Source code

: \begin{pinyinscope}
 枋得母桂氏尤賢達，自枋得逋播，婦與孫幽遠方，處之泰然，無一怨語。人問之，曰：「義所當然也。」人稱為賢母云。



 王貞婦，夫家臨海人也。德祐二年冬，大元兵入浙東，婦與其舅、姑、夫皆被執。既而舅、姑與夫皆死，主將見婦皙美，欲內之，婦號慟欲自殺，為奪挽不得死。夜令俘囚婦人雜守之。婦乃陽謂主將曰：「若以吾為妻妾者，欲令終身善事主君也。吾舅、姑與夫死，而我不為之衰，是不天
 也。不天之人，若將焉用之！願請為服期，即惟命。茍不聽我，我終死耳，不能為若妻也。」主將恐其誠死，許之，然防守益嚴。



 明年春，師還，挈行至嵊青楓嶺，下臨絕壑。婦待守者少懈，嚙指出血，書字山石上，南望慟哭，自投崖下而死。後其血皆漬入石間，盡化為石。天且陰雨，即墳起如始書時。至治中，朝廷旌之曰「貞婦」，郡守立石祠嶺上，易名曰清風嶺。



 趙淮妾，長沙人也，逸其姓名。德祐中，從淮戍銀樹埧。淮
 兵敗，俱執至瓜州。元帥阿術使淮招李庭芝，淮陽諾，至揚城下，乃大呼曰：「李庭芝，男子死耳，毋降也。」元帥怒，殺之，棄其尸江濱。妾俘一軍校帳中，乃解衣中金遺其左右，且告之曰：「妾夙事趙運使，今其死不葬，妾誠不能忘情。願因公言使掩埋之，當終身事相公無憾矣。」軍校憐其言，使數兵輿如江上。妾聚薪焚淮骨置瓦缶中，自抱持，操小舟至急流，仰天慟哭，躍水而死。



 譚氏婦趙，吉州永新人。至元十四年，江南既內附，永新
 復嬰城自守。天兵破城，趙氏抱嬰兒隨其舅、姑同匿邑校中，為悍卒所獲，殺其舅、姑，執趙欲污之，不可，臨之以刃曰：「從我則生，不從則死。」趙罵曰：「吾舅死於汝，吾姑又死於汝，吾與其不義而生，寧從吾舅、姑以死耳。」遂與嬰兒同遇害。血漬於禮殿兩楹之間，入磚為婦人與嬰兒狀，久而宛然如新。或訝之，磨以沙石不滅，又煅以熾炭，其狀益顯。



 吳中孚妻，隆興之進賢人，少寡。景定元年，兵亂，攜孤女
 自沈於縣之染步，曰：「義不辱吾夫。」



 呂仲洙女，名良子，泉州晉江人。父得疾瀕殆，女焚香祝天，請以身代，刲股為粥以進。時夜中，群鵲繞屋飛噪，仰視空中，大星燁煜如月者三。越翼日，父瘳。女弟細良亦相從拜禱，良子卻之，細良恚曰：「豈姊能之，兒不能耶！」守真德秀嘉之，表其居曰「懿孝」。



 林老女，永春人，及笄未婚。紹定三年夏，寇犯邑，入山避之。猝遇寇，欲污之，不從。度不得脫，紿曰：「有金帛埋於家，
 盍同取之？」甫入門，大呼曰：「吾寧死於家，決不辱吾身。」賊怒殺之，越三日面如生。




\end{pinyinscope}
********
# Work task:
Please write out the whole of the material exactly.

# Task result:
Source code

: \begin{pinyinscope}
 枋得母桂氏尤賢達，自枋得逋播，婦與孫幽遠方，處之泰然，無一怨語。人問之，曰：「義所當然也。」人稱為賢母云。



 王貞婦，夫家臨海人也。德祐二年冬，大元兵入浙東，婦與其舅、姑、夫皆被執。既而舅、姑與夫皆死，主將見婦皙美，欲內之，婦號慟欲自殺，為奪挽不得死。夜令俘囚婦人雜守之。婦乃陽謂主將曰：「若以吾為妻妾者，欲令終身善事主君也。吾舅、姑與夫死，而我不為之衰，是不天
 也。不天之人，若將焉用之！願請為服期，即惟命。茍不聽我，我終死耳，不能為若妻也。」主將恐其誠死，許之，然防守益嚴。



 明年春，師還，挈行至嵊青楓嶺，下臨絕壑。婦待守者少懈，嚙指出血，書字山石上，南望慟哭，自投崖下而死。後其血皆漬入石間，盡化為石。天且陰雨，即墳起如始書時。至治中，朝廷旌之曰「貞婦」，郡守立石祠嶺上，易名曰清風嶺。



 趙淮妾，長沙人也，逸其姓名。德祐中，從淮戍銀樹埧。淮
 兵敗，俱執至瓜州。元帥阿術使淮招李庭芝，淮陽諾，至揚城下，乃大呼曰：「李庭芝，男子死耳，毋降也。」元帥怒，殺之，棄其尸江濱。妾俘一軍校帳中，乃解衣中金遺其左右，且告之曰：「妾夙事趙運使，今其死不葬，妾誠不能忘情。願因公言使掩埋之，當終身事相公無憾矣。」軍校憐其言，使數兵輿如江上。妾聚薪焚淮骨置瓦缶中，自抱持，操小舟至急流，仰天慟哭，躍水而死。



 譚氏婦趙，吉州永新人。至元十四年，江南既內附，永新
 復嬰城自守。天兵破城，趙氏抱嬰兒隨其舅、姑同匿邑校中，為悍卒所獲，殺其舅、姑，執趙欲污之，不可，臨之以刃曰：「從我則生，不從則死。」趙罵曰：「吾舅死於汝，吾姑又死於汝，吾與其不義而生，寧從吾舅、姑以死耳。」遂與嬰兒同遇害。血漬於禮殿兩楹之間，入磚為婦人與嬰兒狀，久而宛然如新。或訝之，磨以沙石不滅，又煅以熾炭，其狀益顯。



 吳中孚妻，隆興之進賢人，少寡。景定元年，兵亂，攜孤女
 自沈於縣之染步，曰：「義不辱吾夫。」



 呂仲洙女，名良子，泉州晉江人。父得疾瀕殆，女焚香祝天，請以身代，刲股為粥以進。時夜中，群鵲繞屋飛噪，仰視空中，大星燁煜如月者三。越翼日，父瘳。女弟細良亦相從拜禱，良子卻之，細良恚曰：「豈姊能之，兒不能耶！」守真德秀嘉之，表其居曰「懿孝」。



 林老女，永春人，及笄未婚。紹定三年夏，寇犯邑，入山避之。猝遇寇，欲污之，不從。度不得脫，紿曰：「有金帛埋於家，
 盍同取之？」甫入門，大呼曰：「吾寧死於家，決不辱吾身。」賊怒殺之，越三日面如生。




\end{pinyinscope}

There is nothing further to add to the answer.